When the line containing "Our goal is" appears in the entries below, begin printing there and stop after the line containing "2. You will"; print each of those lines exactly and no other line.

[Data items]
Content starts

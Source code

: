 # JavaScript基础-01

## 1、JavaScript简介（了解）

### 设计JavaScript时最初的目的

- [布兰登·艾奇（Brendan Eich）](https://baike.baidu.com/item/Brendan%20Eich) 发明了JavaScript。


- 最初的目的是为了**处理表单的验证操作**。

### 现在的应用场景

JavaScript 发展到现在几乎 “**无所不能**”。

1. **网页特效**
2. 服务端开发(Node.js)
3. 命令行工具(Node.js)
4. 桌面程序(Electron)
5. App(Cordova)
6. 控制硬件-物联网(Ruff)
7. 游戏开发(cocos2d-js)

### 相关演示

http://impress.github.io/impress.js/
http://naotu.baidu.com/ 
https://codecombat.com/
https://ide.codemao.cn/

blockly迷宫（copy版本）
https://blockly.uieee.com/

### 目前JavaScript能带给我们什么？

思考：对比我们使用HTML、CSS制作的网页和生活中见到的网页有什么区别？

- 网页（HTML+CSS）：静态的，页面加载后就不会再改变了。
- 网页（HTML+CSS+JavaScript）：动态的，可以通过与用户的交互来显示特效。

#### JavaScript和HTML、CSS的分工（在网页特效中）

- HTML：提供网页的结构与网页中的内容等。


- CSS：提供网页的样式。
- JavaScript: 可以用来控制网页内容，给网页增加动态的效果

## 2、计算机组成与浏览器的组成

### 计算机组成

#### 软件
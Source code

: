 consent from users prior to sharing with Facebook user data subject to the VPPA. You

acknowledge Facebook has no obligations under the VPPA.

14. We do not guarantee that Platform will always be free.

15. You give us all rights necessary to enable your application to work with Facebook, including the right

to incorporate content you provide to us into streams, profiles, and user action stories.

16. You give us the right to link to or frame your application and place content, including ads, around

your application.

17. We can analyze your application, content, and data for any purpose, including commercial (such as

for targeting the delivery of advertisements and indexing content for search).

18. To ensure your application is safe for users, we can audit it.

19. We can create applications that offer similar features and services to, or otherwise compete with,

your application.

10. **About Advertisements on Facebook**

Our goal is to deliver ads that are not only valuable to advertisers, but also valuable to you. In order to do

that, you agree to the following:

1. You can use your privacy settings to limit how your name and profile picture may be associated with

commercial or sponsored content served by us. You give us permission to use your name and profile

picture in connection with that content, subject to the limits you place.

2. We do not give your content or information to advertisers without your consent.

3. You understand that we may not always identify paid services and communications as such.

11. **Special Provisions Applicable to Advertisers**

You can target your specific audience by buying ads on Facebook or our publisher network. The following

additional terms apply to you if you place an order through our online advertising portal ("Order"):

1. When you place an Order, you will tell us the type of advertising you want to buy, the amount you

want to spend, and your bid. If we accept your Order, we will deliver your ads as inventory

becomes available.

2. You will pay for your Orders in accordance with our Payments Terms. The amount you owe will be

Content ends
Content starts

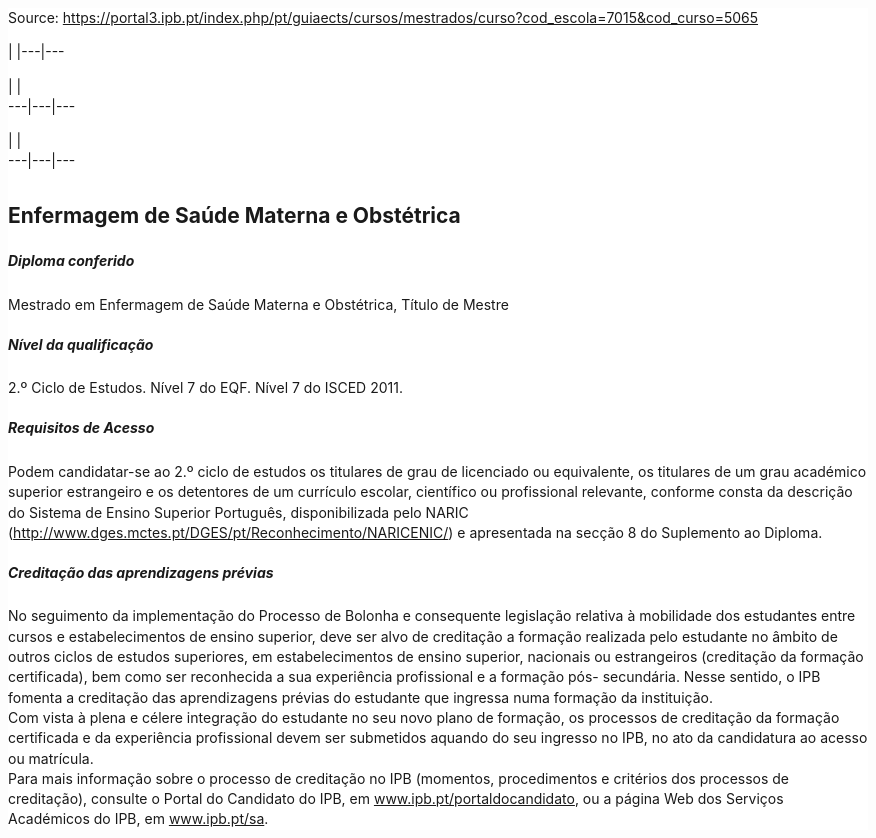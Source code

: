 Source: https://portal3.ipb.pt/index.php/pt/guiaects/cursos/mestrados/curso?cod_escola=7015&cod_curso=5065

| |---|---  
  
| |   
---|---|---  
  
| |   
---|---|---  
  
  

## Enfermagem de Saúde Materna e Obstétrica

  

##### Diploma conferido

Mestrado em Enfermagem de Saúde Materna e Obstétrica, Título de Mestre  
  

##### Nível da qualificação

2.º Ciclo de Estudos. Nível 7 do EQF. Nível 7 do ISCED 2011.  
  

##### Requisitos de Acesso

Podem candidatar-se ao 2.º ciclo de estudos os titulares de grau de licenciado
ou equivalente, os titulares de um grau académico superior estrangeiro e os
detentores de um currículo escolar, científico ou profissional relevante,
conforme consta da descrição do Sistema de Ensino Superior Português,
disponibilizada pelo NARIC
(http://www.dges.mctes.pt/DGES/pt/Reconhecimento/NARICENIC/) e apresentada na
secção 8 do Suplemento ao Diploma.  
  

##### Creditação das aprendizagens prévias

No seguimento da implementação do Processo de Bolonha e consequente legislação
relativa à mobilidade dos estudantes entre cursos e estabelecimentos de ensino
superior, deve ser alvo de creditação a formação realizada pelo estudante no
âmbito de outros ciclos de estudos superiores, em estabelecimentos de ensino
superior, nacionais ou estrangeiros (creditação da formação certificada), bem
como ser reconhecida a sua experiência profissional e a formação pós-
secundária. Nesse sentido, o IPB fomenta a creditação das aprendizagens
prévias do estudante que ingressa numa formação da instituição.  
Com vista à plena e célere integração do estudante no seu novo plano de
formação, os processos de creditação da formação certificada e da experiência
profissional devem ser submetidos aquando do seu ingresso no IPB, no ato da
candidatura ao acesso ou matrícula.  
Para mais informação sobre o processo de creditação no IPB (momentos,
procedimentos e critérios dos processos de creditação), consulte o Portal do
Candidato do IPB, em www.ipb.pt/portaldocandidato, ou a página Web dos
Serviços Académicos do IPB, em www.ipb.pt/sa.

Content ends
Content starts

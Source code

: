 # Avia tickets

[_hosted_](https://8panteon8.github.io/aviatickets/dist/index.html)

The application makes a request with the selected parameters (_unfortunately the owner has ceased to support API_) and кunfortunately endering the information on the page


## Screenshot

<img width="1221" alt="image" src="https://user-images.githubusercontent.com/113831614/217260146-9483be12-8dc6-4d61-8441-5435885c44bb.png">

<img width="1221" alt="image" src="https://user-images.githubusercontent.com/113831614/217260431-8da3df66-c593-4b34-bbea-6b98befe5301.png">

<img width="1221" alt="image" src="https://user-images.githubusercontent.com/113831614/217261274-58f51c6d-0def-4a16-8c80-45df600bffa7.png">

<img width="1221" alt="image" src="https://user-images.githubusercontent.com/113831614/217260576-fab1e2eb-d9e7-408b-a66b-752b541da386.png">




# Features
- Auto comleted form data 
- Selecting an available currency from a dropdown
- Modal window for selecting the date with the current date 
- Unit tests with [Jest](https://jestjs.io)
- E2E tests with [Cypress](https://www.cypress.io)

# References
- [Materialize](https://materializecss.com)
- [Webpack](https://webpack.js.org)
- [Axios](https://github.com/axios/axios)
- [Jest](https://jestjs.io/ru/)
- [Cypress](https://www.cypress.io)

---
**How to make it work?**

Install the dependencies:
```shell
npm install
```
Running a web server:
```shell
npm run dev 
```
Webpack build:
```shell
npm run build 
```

Content ends

SOLUTION BELOW
Our goal is to deliver ads that are not only valuable to advertisers, but also valuable to you. In order to do

that, you agree to the following:

1. You can use your privacy settings to limit how your name and profile picture may be associated with

commercial or sponsored content served by us. You give us permission to use your name and profile

picture in connection with that content, subject to the limits you place.

2. We do not give your content or information to advertisers without your consent.

3. You understand that we may not always identify paid services and communications as such.

11. **Special Provisions Applicable to Advertisers**

You can target your specific audience by buying ads on Facebook or our publisher network. The following

additional terms apply to you if you place an order through our online advertising portal ("Order"):

1. When you place an Order, you will tell us the type of advertising you want to buy, the amount you

want to spend, and your bid. If we accept your Order, we will deliver your ads as inventory

becomes available.

2. You will pay for your Orders in accordance with our Payments Terms. The amount you owe will be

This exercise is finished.